[Collection entries]
*****
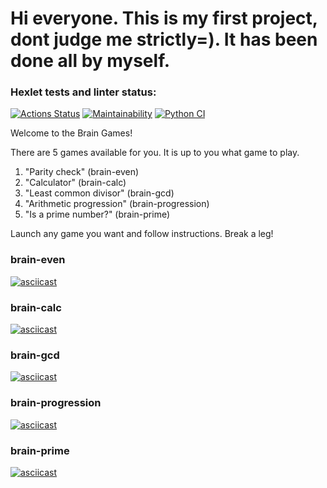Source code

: # Hi everyone. This is my first project, dont judge me strictly=). It has been done all by myself.

### Hexlet tests and linter status:
[![Actions Status](https://github.com/zenvener/python-project-lvl1/workflows/hexlet-check/badge.svg)](https://github.com/zenvener/python-project-lvl1/actions)
[![Maintainability](https://api.codeclimate.com/v1/badges/a99a88d28ad37a79dbf6/maintainability)](https://codeclimate.com/github/zenvener/python-project-lvl1)
[![Python CI](https://github.com/zenvener/python-project-lvl1/workflows/Python%20CI/badge.svg)](https://github.com/zenvener/python-project-lvl1/actions)

Welcome to the Brain Games!

There are 5 games available for you. It is up to you what game to play.
1. "Parity check" (brain-even)
2. "Calculator" (brain-calc)
3. "Least common divisor" (brain-gcd)
4. "Arithmetic progression" (brain-progression)
5. "Is a prime number?" (brain-prime)

Launch any game you want and follow instructions. Break a leg!

### brain-even
[![asciicast](https://asciinema.org/a/LKdT54Ak6NoBmofjt5fdyfBKy.svg)](https://asciinema.org/a/LKdT54Ak6NoBmofjt5fdyfBKy)

### brain-calc
[![asciicast](https://asciinema.org/a/iMvsySKTegdy6K1CW7mx5XMCo.svg)](https://asciinema.org/a/iMvsySKTegdy6K1CW7mx5XMCo)

### brain-gcd
[![asciicast](https://asciinema.org/a/KpHaCEf0J2SBWR8cYJoCP92f9.svg)](https://asciinema.org/a/KpHaCEf0J2SBWR8cYJoCP92f9)

### brain-progression
[![asciicast](https://asciinema.org/a/VowST5DW8PI77NRy96mmJgjrd.svg)](https://asciinema.org/a/VowST5DW8PI77NRy96mmJgjrd)

### brain-prime
[![asciicast](https://asciinema.org/a/WLnznf1EljdD0GxGkt7kjpzV2.svg)](https://asciinema.org/a/WLnznf1EljdD0GxGkt7kjpzV2)


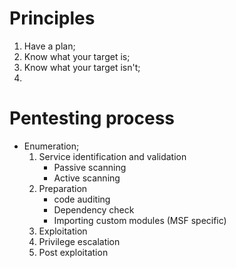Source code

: # Principles
1.  Have a plan;
2.  Know what your target is;
3.  Know what your target isn't;
4.  

# Pentesting process

* Enumeration;
    1.  Service identification and validation
        -  Passive scanning
        -  Active scanning
    2.  Preparation
        -  code auditing
        -  Dependency check
        -  Importing custom modules (MSF specific)
    3.  Exploitation
    4.  Privilege escalation
    5.  Post exploitation
    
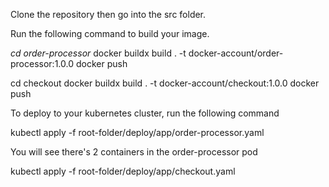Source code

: 
Clone the repository then go into the src folder.

Run the following command to build your image. 

*cd order-processor*
docker buildx build . -t  docker-account/order-processor:1.0.0
docker push

cd checkout 
docker buildx build . -t  docker-account/checkout:1.0.0
docker push

To deploy to your kubernetes cluster, run the following command

kubectl apply -f root-folder/deploy/app/order-processor.yaml

You will see there's 2 containers in the order-processor pod

kubectl apply -f root-folder/deploy/app/checkout.yaml
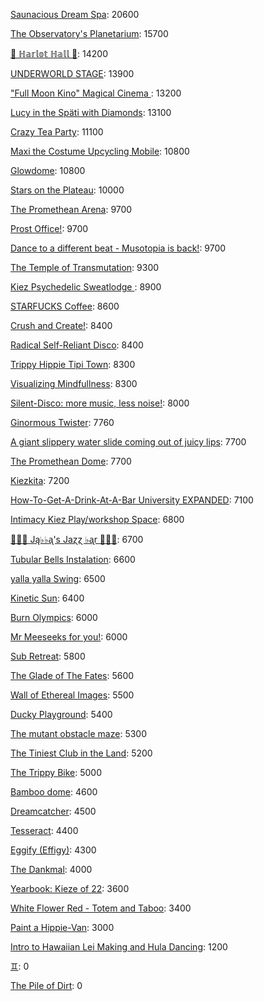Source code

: [Saunacious Dream Spa](https://kiezburn.dreams.wtf/kiez-burn-2022/625156b9bff459002d4b0801): 20600

[The Observatory's Planetarium](https://kiezburn.dreams.wtf/kiez-burn-2022/6251457dbff459002d4add81): 15700

[🍑 ℍ𝕒𝕣𝕝𝕠𝕥 ℍ𝕒𝕝𝕝 🍑](https://kiezburn.dreams.wtf/kiez-burn-2022/625062fcbff459002d4a2279): 14200

[UNDERWORLD STAGE](https://kiezburn.dreams.wtf/kiez-burn-2022/624b3b15bff459002d47560e): 13900

[ "Full Moon Kino" Magical Cinema ](https://kiezburn.dreams.wtf/kiez-burn-2022/62502e40bff459002d49db0d): 13200

[Lucy in the Späti with Diamonds](https://kiezburn.dreams.wtf/kiez-burn-2022/62417185bff459002d4579a3): 13100

[Crazy Tea Party](https://kiezburn.dreams.wtf/kiez-burn-2022/624f3ec9bff459002d495da3): 11100

[Maxi the Costume Upcycling Mobile](https://kiezburn.dreams.wtf/kiez-burn-2022/625303b9bff459002d4e9647): 10800

[Glowdome](https://kiezburn.dreams.wtf/kiez-burn-2022/6253221dbff459002d4f33b8): 10800

[Stars on the Plateau](https://kiezburn.dreams.wtf/kiez-burn-2022/62505020bff459002d4a0115): 10000

[The Promethean Arena](https://kiezburn.dreams.wtf/kiez-burn-2022/62517552bff459002d4b2f4c): 9700

[Prost Office!](https://kiezburn.dreams.wtf/kiez-burn-2022/62506c97bff459002d4a291c): 9700

[Dance to a different beat - Musotopia is back!](https://kiezburn.dreams.wtf/kiez-burn-2022/6252a290bff459002d4cf22c): 9700

[The Temple of Transmutation](https://kiezburn.dreams.wtf/kiez-burn-2022/62499a8dbff459002d46e87a): 9300

[Kiez Psychedelic Sweatlodge ](https://kiezburn.dreams.wtf/kiez-burn-2022/6252c733bff459002d4d4e0a): 8900

[STARFUCKS Coffee](https://kiezburn.dreams.wtf/kiez-burn-2022/62525edebff459002d4c88e4): 8600

[Crush and Create!](https://kiezburn.dreams.wtf/kiez-burn-2022/624f063abff459002d48ca8c): 8400

[Radical Self-Reliant Disco](https://kiezburn.dreams.wtf/kiez-burn-2022/624c0e65bff459002d47ad27): 8400

[Trippy Hippie Tipi Town](https://kiezburn.dreams.wtf/kiez-burn-2022/6250a340bff459002d4a86d2): 8300

[Visualizing Mindfullness](https://kiezburn.dreams.wtf/kiez-burn-2022/625303cabff459002d4e980e): 8300

[Silent-Disco: more music, less noise!](https://kiezburn.dreams.wtf/kiez-burn-2022/624f3aaabff459002d4950e4): 8000

[Ginormous Twister](https://kiezburn.dreams.wtf/kiez-burn-2022/6251dd67bff459002d4c2197): 7760

[A giant slippery water slide coming out of juicy lips](https://kiezburn.dreams.wtf/kiez-burn-2022/62534fedbff459002d51406f): 7700

[The Promethean Dome](https://kiezburn.dreams.wtf/kiez-burn-2022/6250072fbff459002d49b341): 7700

[Kiezkita](https://kiezburn.dreams.wtf/kiez-burn-2022/625352d6bff459002d516cab): 7200

[How-To-Get-A-Drink-At-A-Bar University EXPANDED](https://kiezburn.dreams.wtf/kiez-burn-2022/624ea014bff459002d486b47): 7100

[Intimacy Kiez Play/workshop Space](https://kiezburn.dreams.wtf/kiez-burn-2022/62507577bff459002d4a4266): 6800

[🎹🎹🎹 Ją♭♭ᶏ's Jaɀɀ ♭ᶏr 🎹🎹🎹](https://kiezburn.dreams.wtf/kiez-burn-2022/625e8179bff459002d5eee75): 6700

[Tubular Bells Instalation](https://kiezburn.dreams.wtf/kiez-burn-2022/624db933bff459002d4824be): 6600

[yalla yalla Swing](https://kiezburn.dreams.wtf/kiez-burn-2022/6252f5d9bff459002d4e38f1): 6500

[Kinetic Sun](https://kiezburn.dreams.wtf/kiez-burn-2022/6252cb83bff459002d4d6b15): 6400

[Burn Olympics](https://kiezburn.dreams.wtf/kiez-burn-2022/62389918bff459002d43f4a2): 6000

[Mr Meeseeks for you!](https://kiezburn.dreams.wtf/kiez-burn-2022/62589728bff459002d590988): 6000

[Sub Retreat](https://kiezburn.dreams.wtf/kiez-burn-2022/62533d5abff459002d500916): 5800

[The Glade of The Fates](https://kiezburn.dreams.wtf/kiez-burn-2022/62514be0bff459002d4aff19): 5600

[Wall of Ethereal Images](https://kiezburn.dreams.wtf/kiez-burn-2022/624f316fbff459002d494699): 5500

[Ducky Playground](https://kiezburn.dreams.wtf/kiez-burn-2022/62534b08bff459002d510123): 5400

[The mutant obstacle maze](https://kiezburn.dreams.wtf/kiez-burn-2022/623c3e06bff459002d44bed2): 5300

[The Tiniest Club in the Land](https://kiezburn.dreams.wtf/kiez-burn-2022/624c1864bff459002d47b77b): 5200

[The Trippy Bike](https://kiezburn.dreams.wtf/kiez-burn-2022/622b5c82d875f9002daf63c2): 5000

[Bamboo dome](https://kiezburn.dreams.wtf/kiez-burn-2022/62442c02bff459002d461275): 4600

[Dreamcatcher](https://kiezburn.dreams.wtf/kiez-burn-2022/62532a41bff459002d4f5d2d): 4500

[Tesseract](https://kiezburn.dreams.wtf/kiez-burn-2022/624ca260bff459002d47e5c8): 4400

[Eggify (Effigy)](https://kiezburn.dreams.wtf/kiez-burn-2022/62528776bff459002d4ca260): 4300

[The Dankmal](https://kiezburn.dreams.wtf/kiez-burn-2022/6252a27abff459002d4cf141): 4000

[Yearbook: Kieze of 22](https://kiezburn.dreams.wtf/kiez-burn-2022/625342a3bff459002d507320): 3600

[White Flower Red - Totem and Taboo](https://kiezburn.dreams.wtf/kiez-burn-2022/624ee124bff459002d48a1c1): 3400

[Paint a Hippie-Van](https://kiezburn.dreams.wtf/kiez-burn-2022/624e8e65bff459002d485e8a): 3000

[Intro to Hawaiian Lei Making and Hula Dancing](https://kiezburn.dreams.wtf/kiez-burn-2022/62533e56bff459002d5028f4): 1200

[♊︎](https://kiezburn.dreams.wtf/kiez-burn-2022/62525228bff459002d4c81cc): 0

[The Pile of Dirt](https://kiezburn.dreams.wtf/kiez-burn-2022/6234dd4fbff459002d42c5d9): 0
*****
● **Problem description**
Search the data above and return each line in which "account" occurs.

● **Task solution**
docker buildx build . -t  docker-account/order-processor:1.0.0
docker buildx build . -t  docker-account/checkout:1.0.0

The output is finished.